:: Saved data entries ::
***

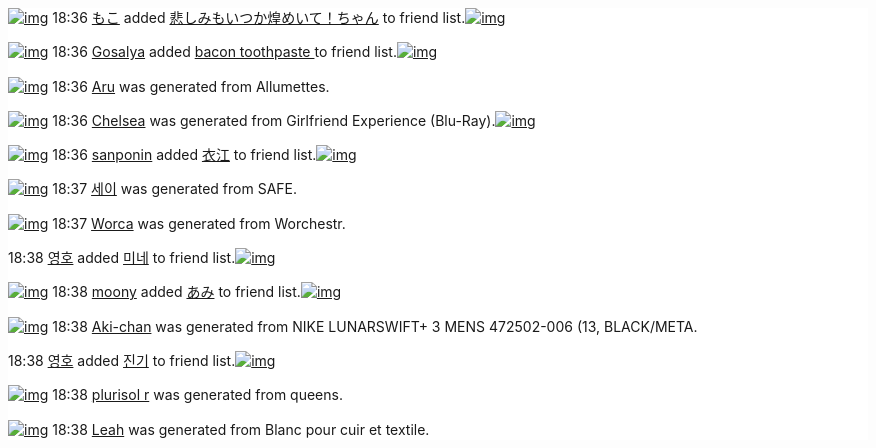 [![img](http://www.deviantsart.com/2kv7180.jpeg)](http://www.barcodekanojo.com/user/401874/%E3%82%82%E3%81%93) 18:36 [もこ](http://www.barcodekanojo.com/user/401874/%E3%82%82%E3%81%93) added [悲しみもいつか煌めいて！ちゃん](http://www.barcodekanojo.com/kanojo/2181354/%E6%82%B2%E3%81%97%E3%81%BF%E3%82%82%E3%81%84%E3%81%A4%E3%81%8B%E7%85%8C%E3%82%81%E3%81%84%E3%81%A6%EF%BC%81%E3%81%A1%E3%82%83%E3%82%93) to friend list.[![img](http://www.deviantsart.com/2rsdo3e.png)](http://www.barcodekanojo.com/kanojo/2181354/%E6%82%B2%E3%81%97%E3%81%BF%E3%82%82%E3%81%84%E3%81%A4%E3%81%8B%E7%85%8C%E3%82%81%E3%81%84%E3%81%A6%EF%BC%81%E3%81%A1%E3%82%83%E3%82%93)

[![img](http://www.deviantsart.com/3gcldib.jpeg)](http://www.barcodekanojo.com/user/409796/Gosalya) 18:36 [Gosalya](http://www.barcodekanojo.com/user/409796/Gosalya) added [bacon toothpaste ](http://www.barcodekanojo.com/kanojo/2421378/bacon%20toothpaste%20) to friend list.[![img](http://www.deviantsart.com/308j9oj.png)](http://www.barcodekanojo.com/kanojo/2421378/bacon%20toothpaste%20)

[![img](http://www.deviantsart.com/ejs5rg.png)](http://www.barcodekanojo.com/kanojo/3021550/Aru) 18:36 [Aru](http://www.barcodekanojo.com/kanojo/3021550/Aru) was generated from Allumettes.

[![img](http://www.deviantsart.com/f2nepr.png)](http://www.barcodekanojo.com/kanojo/3021551/Chelsea) 18:36 [Chelsea](http://www.barcodekanojo.com/kanojo/3021551/Chelsea) was generated from Girlfriend Experience (Blu-Ray).[![img](http://www.deviantsart.com/ro5qcq.jpeg)](http://www.barcodekanojo.com/product_images/barcode/5719906/1403429757/Girlfriend%20Experience%20%28Blu-Ray%29.jpg)

[![img](http://www.deviantsart.com/3f9vt4v.jpeg)](http://www.barcodekanojo.com/user/264121/sanponin) 18:36 [sanponin](http://www.barcodekanojo.com/user/264121/sanponin) added [衣江](http://www.barcodekanojo.com/kanojo/3018581/%E8%A1%A3%E6%B1%9F) to friend list.[![img](http://www.deviantsart.com/133vu3.png)](http://www.barcodekanojo.com/kanojo/3018581/%E8%A1%A3%E6%B1%9F)

[![img](http://www.deviantsart.com/31sri3.png)](http://www.barcodekanojo.com/kanojo/3021552/%EC%84%B8%EC%9D%B4) 18:37 [세이](http://www.barcodekanojo.com/kanojo/3021552/%EC%84%B8%EC%9D%B4) was generated from SAFE.

[![img](http://www.deviantsart.com/2ic90q2.png)](http://www.barcodekanojo.com/kanojo/3021553/Worca) 18:37 [Worca](http://www.barcodekanojo.com/kanojo/3021553/Worca) was generated from Worchestr.

18:38 [영호](http://www.barcodekanojo.com/user/461681/%EC%98%81%ED%98%B8) added [미네](http://www.barcodekanojo.com/kanojo/7203/%EB%AF%B8%EB%84%A4) to friend list.[![img](http://www.deviantsart.com/1t442kk.png)](http://www.barcodekanojo.com/kanojo/7203/%EB%AF%B8%EB%84%A4)

[![img](http://www.deviantsart.com/2b3m7ev.jpeg)](http://www.barcodekanojo.com/user/250073/moony) 18:38 [moony](http://www.barcodekanojo.com/user/250073/moony) added [あみ](http://www.barcodekanojo.com/kanojo/405582/%E3%81%82%E3%81%BF) to friend list.[![img](http://www.deviantsart.com/2vsl1om.png)](http://www.barcodekanojo.com/kanojo/405582/%E3%81%82%E3%81%BF)

[![img](http://www.deviantsart.com/205tkj1.png)](http://www.barcodekanojo.com/kanojo/3021554/Aki-chan) 18:38 [Aki-chan](http://www.barcodekanojo.com/kanojo/3021554/Aki-chan) was generated from NIKE LUNARSWIFT+ 3 MENS 472502-006 (13, BLACK/META.

18:38 [영호](http://www.barcodekanojo.com/user/461681/%EC%98%81%ED%98%B8) added [진기](http://www.barcodekanojo.com/kanojo/2997050/%EC%A7%84%EA%B8%B0) to friend list.[![img](http://www.deviantsart.com/j4948j.png)](http://www.barcodekanojo.com/kanojo/2997050/%EC%A7%84%EA%B8%B0)

[![img](http://www.deviantsart.com/450g02.png)](http://www.barcodekanojo.com/kanojo/3021555/plurisol%20r) 18:38 [plurisol r](http://www.barcodekanojo.com/kanojo/3021555/plurisol%20r) was generated from queens.

[![img](http://www.deviantsart.com/15tt4qe.png)](http://www.barcodekanojo.com/kanojo/3021556/Leah) 18:38 [Leah](http://www.barcodekanojo.com/kanojo/3021556/Leah) was generated from Blanc pour cuir et textile.
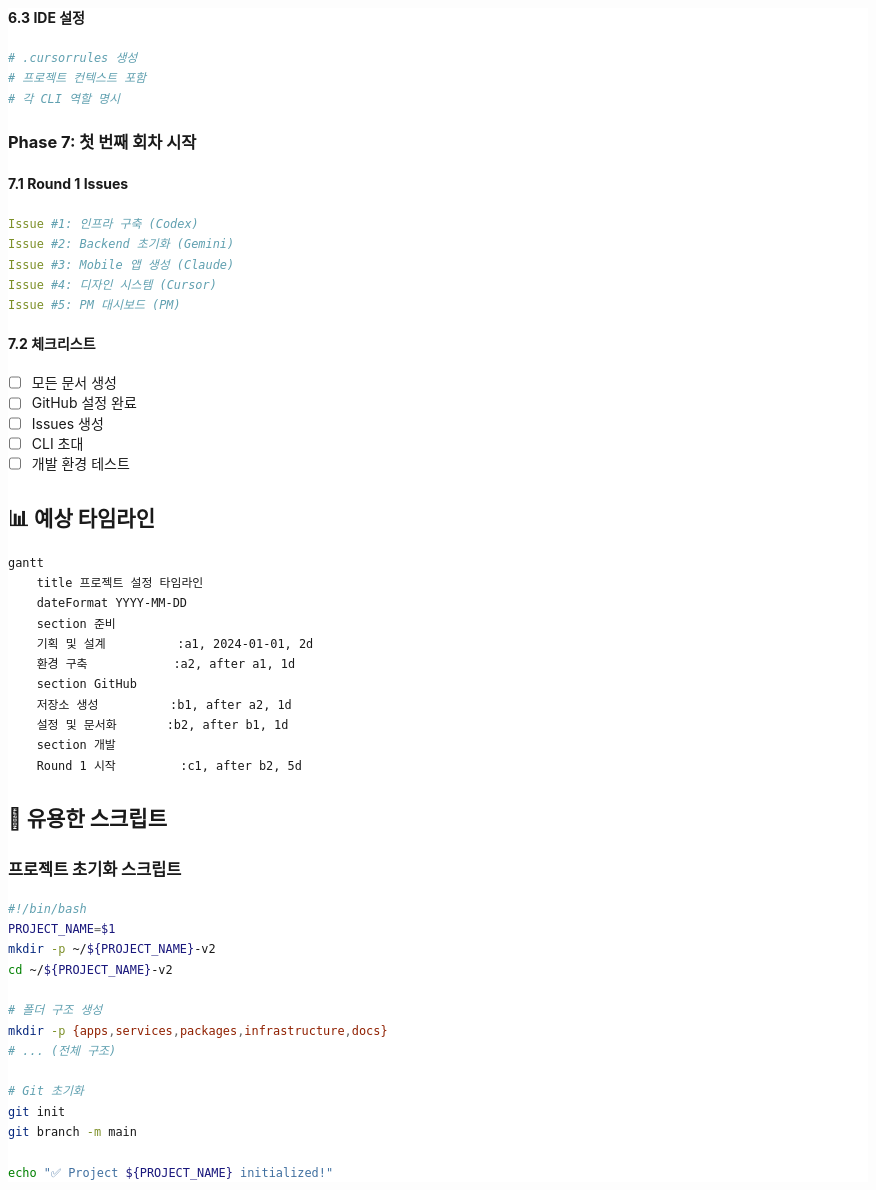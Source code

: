 #### 6.3 IDE 설정
```bash
# .cursorrules 생성
# 프로젝트 컨텍스트 포함
# 각 CLI 역할 명시
```

### Phase 7: 첫 번째 회차 시작

#### 7.1 Round 1 Issues
```yaml
Issue #1: 인프라 구축 (Codex)
Issue #2: Backend 초기화 (Gemini)
Issue #3: Mobile 앱 생성 (Claude)
Issue #4: 디자인 시스템 (Cursor)
Issue #5: PM 대시보드 (PM)
```

#### 7.2 체크리스트
- [ ] 모든 문서 생성
- [ ] GitHub 설정 완료
- [ ] Issues 생성
- [ ] CLI 초대
- [ ] 개발 환경 테스트

## 📊 예상 타임라인

```mermaid
gantt
    title 프로젝트 설정 타임라인
    dateFormat YYYY-MM-DD
    section 준비
    기획 및 설계          :a1, 2024-01-01, 2d
    환경 구축            :a2, after a1, 1d
    section GitHub
    저장소 생성          :b1, after a2, 1d
    설정 및 문서화       :b2, after b1, 1d
    section 개발
    Round 1 시작         :c1, after b2, 5d
```

## 🔧 유용한 스크립트

### 프로젝트 초기화 스크립트
```bash
#!/bin/bash
PROJECT_NAME=$1
mkdir -p ~/${PROJECT_NAME}-v2
cd ~/${PROJECT_NAME}-v2

# 폴더 구조 생성
mkdir -p {apps,services,packages,infrastructure,docs}
# ... (전체 구조)

# Git 초기화
git init
git branch -m main

echo "✅ Project ${PROJECT_NAME} initialized!"
```
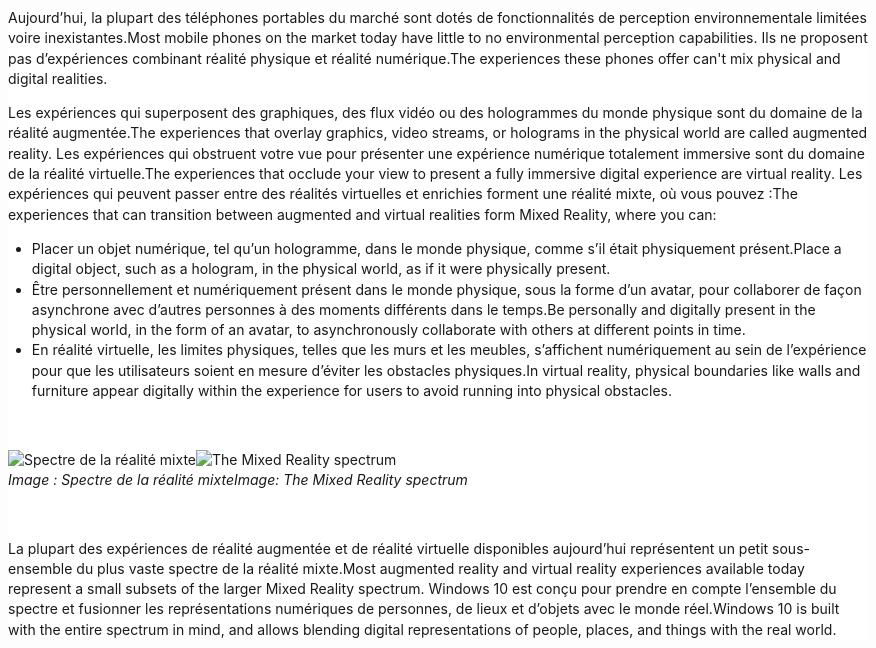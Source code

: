 <span data-ttu-id="f2c39-153">Aujourd’hui, la plupart des téléphones portables du marché sont dotés de fonctionnalités de perception environnementale limitées voire inexistantes.</span><span class="sxs-lookup"><span data-stu-id="f2c39-153">Most mobile phones on the market today have little to no environmental perception capabilities.</span></span> <span data-ttu-id="f2c39-154">Ils ne proposent pas d’expériences combinant réalité physique et réalité numérique.</span><span class="sxs-lookup"><span data-stu-id="f2c39-154">The experiences these phones offer can't mix physical and digital realities.</span></span> 

<span data-ttu-id="f2c39-155">Les expériences qui superposent des graphiques, des flux vidéo ou des hologrammes du monde physique sont du domaine de la réalité augmentée.</span><span class="sxs-lookup"><span data-stu-id="f2c39-155">The experiences that overlay graphics, video streams, or holograms in the physical world are called augmented reality.</span></span> <span data-ttu-id="f2c39-156">Les expériences qui obstruent votre vue pour présenter une expérience numérique totalement immersive sont du domaine de la réalité virtuelle.</span><span class="sxs-lookup"><span data-stu-id="f2c39-156">The experiences that occlude your view to present a fully immersive digital experience are virtual reality.</span></span> <span data-ttu-id="f2c39-157">Les expériences qui peuvent passer entre des réalités virtuelles et enrichies forment une réalité mixte, où vous pouvez :</span><span class="sxs-lookup"><span data-stu-id="f2c39-157">The experiences that can transition between augmented and virtual realities form Mixed Reality, where you can:</span></span>

* <span data-ttu-id="f2c39-158">Placer un objet numérique, tel qu’un hologramme, dans le monde physique, comme s’il était physiquement présent.</span><span class="sxs-lookup"><span data-stu-id="f2c39-158">Place a digital object, such as a hologram, in the physical world, as if it were physically present.</span></span>
* <span data-ttu-id="f2c39-159">Être personnellement et numériquement présent dans le monde physique, sous la forme d’un avatar, pour collaborer de façon asynchrone avec d’autres personnes à des moments différents dans le temps.</span><span class="sxs-lookup"><span data-stu-id="f2c39-159">Be personally and digitally present in the physical world, in the form of an avatar, to asynchronously collaborate with others at different points in time.</span></span>
* <span data-ttu-id="f2c39-160">En réalité virtuelle, les limites physiques, telles que les murs et les meubles, s’affichent numériquement au sein de l’expérience pour que les utilisateurs soient en mesure d’éviter les obstacles physiques.</span><span class="sxs-lookup"><span data-stu-id="f2c39-160">In virtual reality, physical boundaries like walls and furniture appear digitally within the experience for users to avoid running into physical obstacles.</span></span>

<br>

<span data-ttu-id="f2c39-161">![Spectre de la réalité mixte](images/mixedrealityspectrum.png)</span><span class="sxs-lookup"><span data-stu-id="f2c39-161">![The Mixed Reality spectrum](images/mixedrealityspectrum.png)</span></span><br>
<span data-ttu-id="f2c39-162">*Image : Spectre de la réalité mixte*</span><span class="sxs-lookup"><span data-stu-id="f2c39-162">*Image: The Mixed Reality spectrum*</span></span>

<br>

<span data-ttu-id="f2c39-163">La plupart des expériences de réalité augmentée et de réalité virtuelle disponibles aujourd’hui représentent un petit sous-ensemble du plus vaste spectre de la réalité mixte.</span><span class="sxs-lookup"><span data-stu-id="f2c39-163">Most augmented reality and virtual reality experiences available today represent a small subsets of the larger Mixed Reality spectrum.</span></span> <span data-ttu-id="f2c39-164">Windows 10 est conçu pour prendre en compte l’ensemble du spectre et fusionner les représentations numériques de personnes, de lieux et d’objets avec le monde réel.</span><span class="sxs-lookup"><span data-stu-id="f2c39-164">Windows 10 is built with the entire spectrum in mind, and allows blending digital representations of people, places, and things with the real world.</span></span>
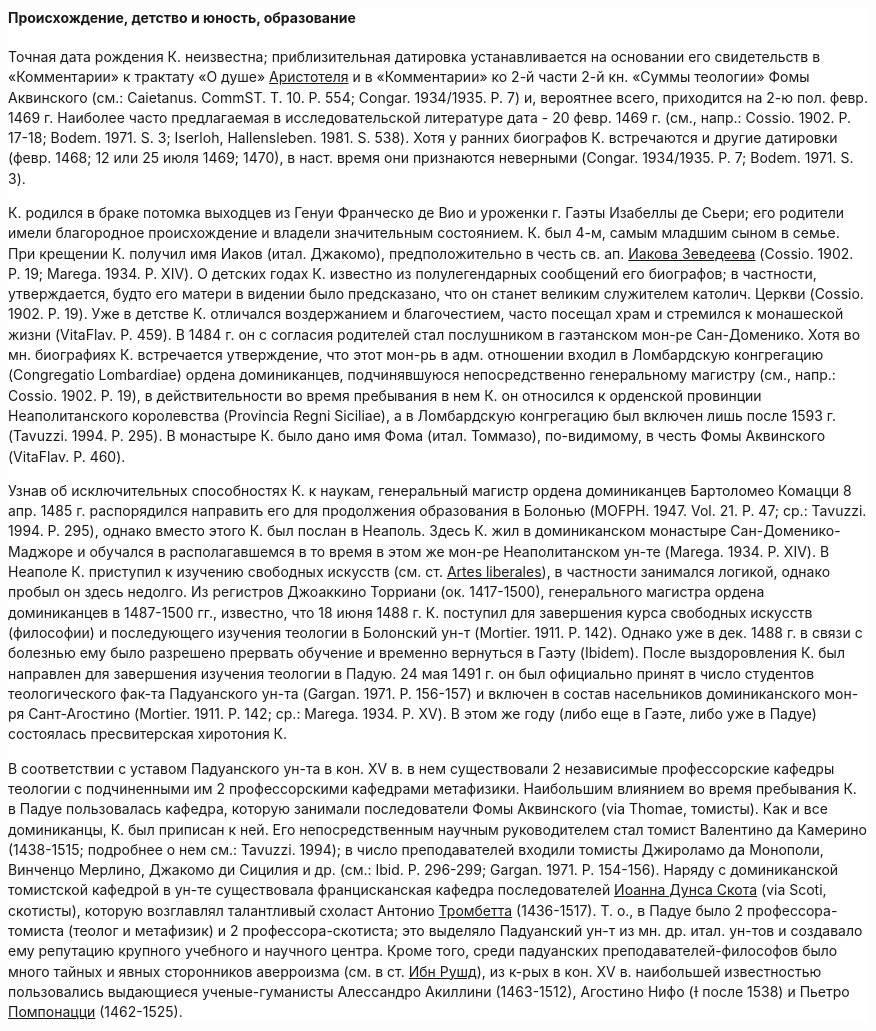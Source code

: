 #### Происхождение, детство и юность, образование

Точная дата рождения К. неизвестна; приблизительная датировка устанавливается на основании его свидетельств в «Комментарии» к трактату «О душе» [Аристотеля](https://pravenc.ru/text/АРИСТОТЕЛЬ.html) и в «Комментарии» ко 2-й части 2-й кн. «Суммы теологии» Фомы Аквинского (см.: Caietanus. CommST. T. 10. P. 554; Congar. 1934/1935. P. 7) и, вероятнее всего, приходится на 2-ю пол. февр. 1469 г. Наиболее часто предлагаемая в исследовательской литературе дата - 20 февр. 1469 г. (см., напр.: Cossio. 1902. P. 17-18; Bodem. 1971. S. 3; Iserloh, Hallensleben. 1981. S. 538). Хотя у ранних биографов К. встречаются и другие датировки (февр. 1468; 12 или 25 июля 1469; 1470), в наст. время они признаются неверными (Congar. 1934/1935. P. 7; Bodem. 1971. S. 3).

К. родился в браке потомка выходцев из Генуи Франческо де Вио и уроженки г. Гаэты Изабеллы де Сьери; его родители имели благородное происхождение и владели значительным состоянием. К. был 4-м, самым младшим сыном в семье. При крещении К. получил имя Иаков (итал. Джакомо), предположительно в честь св. ап. [Иакова Зеведеева](<https://pravenc.ru/text/Иаков Зеведеев.html>) (Cossio. 1902. P. 19; Marega. 1934. P. XIV). О детских годах К. известно из полулегендарных сообщений его биографов; в частности, утверждается, будто его матери в видении было предсказано, что он станет великим служителем католич. Церкви (Cossio. 1902. P. 19). Уже в детстве К. отличался воздержанием и благочестием, часто посещал храм и стремился к монашеской жизни (VitaFlav. P. 459). В 1484 г. он с согласия родителей стал послушником в гаэтанском мон-ре Сан-Доменико. Хотя во мн. биографиях К. встречается утверждение, что этот мон-рь в адм. отношении входил в Ломбардскую конгрегацию (Congregatio Lombardiae) ордена доминиканцев, подчинявшуюся непосредственно генеральному магистру (см., напр.: Cossio. 1902. P. 19), в действительности во время пребывания в нем К. он относился к орденской провинции Неаполитанского королевства (Provincia Regni Siciliae), а в Ломбардскую конгрегацию был включен лишь после 1593 г. (Tavuzzi. 1994. P. 295). В монастыре К. было дано имя Фома (итал. Томмазо), по-видимому, в честь Фомы Аквинского (VitaFlav. P. 460).

Узнав об исключительных способностях К. к наукам, генеральный магистр ордена доминиканцев Бартоломео Комацци 8 апр. 1485 г. распорядился направить его для продолжения образования в Болонью (MOFPH. 1947. Vol. 21. P. 47; ср.: Tavuzzi. 1994. P. 295), однако вместо этого К. был послан в Неаполь. Здесь К. жил в доминиканском монастыре Сан-Доменико-Маджоре и обучался в располагавшемся в то время в этом же мон-ре Неаполитанском ун-те (Marega. 1934. P. XIV). В Неаполе К. приступил к изучению свободных искусств (см. ст. [Artes liberales](<https://pravenc.ru/text/Artes liberales.html>)), в частности занимался логикой, однако пробыл он здесь недолго. Из регистров Джоаккино Торриани (ок. 1417-1500), генерального магистра ордена доминиканцев в 1487-1500 гг., известно, что 18 июня 1488 г. К. поступил для завершения курса свободных искусств (философии) и последующего изучения теологии в Болонский ун-т (Mortier. 1911. P. 142). Однако уже в дек. 1488 г. в связи с болезнью ему было разрешено прервать обучение и временно вернуться в Гаэту (Ibidem). После выздоровления К. был направлен для завершения изучения теологии в Падую. 24 мая 1491 г. он был официально принят в число студентов теологического фак-та Падуанского ун-та (Gargan. 1971. P. 156-157) и включен в состав насельников доминиканского мон-ря Сант-Агостино (Mortier. 1911. P. 142; ср.: Marega. 1934. P. XV). В этом же году (либо еще в Гаэте, либо уже в Падуе) состоялась пресвитерская хиротония К.

В соответствии с уставом Падуанского ун-та в кон. XV в. в нем существовали 2 независимые профессорские кафедры теологии с подчиненными им 2 профессорскими кафедрами метафизики. Наибольшим влиянием во время пребывания К. в Падуе пользовалась кафедра, которую занимали последователи Фомы Аквинского (via Thоmae, томисты). Как и все доминиканцы, К. был приписан к ней. Его непосредственным научным руководителем стал томист Валентино да Камерино (1438-1515; подробнее о нем см.: Tavuzzi. 1994); в число преподавателей входили томисты Джироламо да Монополи, Винченцо Мерлино, Джакомо ди Сицилия и др. (см.: Ibid. P. 296-299; Gargan. 1971. P. 154-156). Наряду с доминиканской томистской кафедрой в ун-те существовала францисканская кафедра последователей [Иоанна Дунса Скота](<https://pravenc.ru/text/Иоанн Дунс Скот.html>) (via Scoti, скотисты), которую возглавлял талантливый схоласт Антонио [Тромбетта](https://pravenc.ru/text/Тромбетта.html) (1436-1517). Т. о., в Падуе было 2 профессора-томиста (теолог и метафизик) и 2 профессора-скотиста; это выделяло Падуанский ун-т из мн. др. итал. ун-тов и создавало ему репутацию крупного учебного и научного центра. Кроме того, среди падуанских преподавателей-философов было много тайных и явных сторонников аверроизма (см. в ст. [Ибн Рушд](<https://pravenc.ru/text/Ибн Рушд.html>)), из к-рых в кон. XV в. наибольшей известностью пользовались выдающиеся ученые-гуманисты Алессандро Акиллини (1463-1512), Агостино Нифо (Ɨ после 1538) и Пьетро [Помпонацци](https://pravenc.ru/text/Помпонацци.html) (1462-1525).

***

:: TRY IT ::
Return only the lines running from the start of the entries above to the line that contains "generated from Allumettes.", inclusive, and omit every picture.

:: SOLVED EXERCISE ::
 [![img](http://www.deviantsart.com/2kv7180.jpeg)](http://www.barcodekanojo.com/user/401874/%E3%82%82%E3%81%93) 18:36 [もこ](http://www.barcodekanojo.com/user/401874/%E3%82%82%E3%81%93) added [悲しみもいつか煌めいて！ちゃん](http://www.barcodekanojo.com/kanojo/2181354/%E6%82%B2%E3%81%97%E3%81%BF%E3%82%82%E3%81%84%E3%81%A4%E3%81%8B%E7%85%8C%E3%82%81%E3%81%84%E3%81%A6%EF%BC%81%E3%81%A1%E3%82%83%E3%82%93) to friend list.[![img](http://www.deviantsart.com/2rsdo3e.png)](http://www.barcodekanojo.com/kanojo/2181354/%E6%82%B2%E3%81%97%E3%81%BF%E3%82%82%E3%81%84%E3%81%A4%E3%81%8B%E7%85%8C%E3%82%81%E3%81%84%E3%81%A6%EF%BC%81%E3%81%A1%E3%82%83%E3%82%93)

[![img](http://www.deviantsart.com/3gcldib.jpeg)](http://www.barcodekanojo.com/user/409796/Gosalya) 18:36 [Gosalya](http://www.barcodekanojo.com/user/409796/Gosalya) added [bacon toothpaste ](http://www.barcodekanojo.com/kanojo/2421378/bacon%20toothpaste%20) to friend list.[![img](http://www.deviantsart.com/308j9oj.png)](http://www.barcodekanojo.com/kanojo/2421378/bacon%20toothpaste%20)

[![img](http://www.deviantsart.com/ejs5rg.png)](http://www.barcodekanojo.com/kanojo/3021550/Aru) 18:36 [Aru](http://www.barcodekanojo.com/kanojo/3021550/Aru) was generated from Allumettes.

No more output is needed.